A prominent human rights lawyer Amal Clooney will represent the Gambia and Maldives in the case against Myanmar before the UN International Court of Justice (ICJ) in The Hague, suspected of committing genocide against Rohingya Muslims in 2017.
The Gambia, which is a predominantly Muslim state, applied to the International Court of Justice (ICJ) in The Hague in 2019 calling for Myanmar’s responsibility on breaching the Convention on the Prevention and Punishment of the Crime of Genocide, adopted by the UN in 1948 after the Holocaust.
According to the Amnesty International, around 800.000 Rohingya refugees, majority of whom women and children, escaped to Bangladesh after Myanmar’s army launched an attack in August 2017. Since then, around 24.000 Rohingya Muslims have been killed by Myanmar’s security forces. Around 34.000 Rohingya were thrown into the fires, while around 114.000 were beaten. Myanmar’s army and police members raped around 18.000 Rohingya women and girls.

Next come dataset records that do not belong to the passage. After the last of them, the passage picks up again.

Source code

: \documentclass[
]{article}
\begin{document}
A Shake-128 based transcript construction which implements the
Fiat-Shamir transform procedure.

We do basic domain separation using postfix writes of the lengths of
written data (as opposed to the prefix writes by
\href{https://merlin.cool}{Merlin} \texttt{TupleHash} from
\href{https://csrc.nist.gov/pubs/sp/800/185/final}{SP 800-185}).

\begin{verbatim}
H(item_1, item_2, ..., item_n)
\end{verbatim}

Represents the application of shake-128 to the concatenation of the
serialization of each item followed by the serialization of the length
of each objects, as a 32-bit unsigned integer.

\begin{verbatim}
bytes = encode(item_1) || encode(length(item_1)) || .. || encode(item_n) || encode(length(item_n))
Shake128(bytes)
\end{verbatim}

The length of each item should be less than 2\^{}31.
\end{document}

In March 2017, the UN Human Rights Council established an independent international fact-finding mission with a task to determine circumstances and facts on the human rights violations committed against the Rohingya minority in Myanmar. The mission was tasked to particularly investigate human rights violations committed in the Rakhine State, regarding inhumane treatment, rape and other forms of sexual violence, arbitrary detention, torture, arbitrary killings, enforced disappearances, forced displacement and unlawful destruction of property, with a goal to ensure full accountability for perpetrators and justice for victims.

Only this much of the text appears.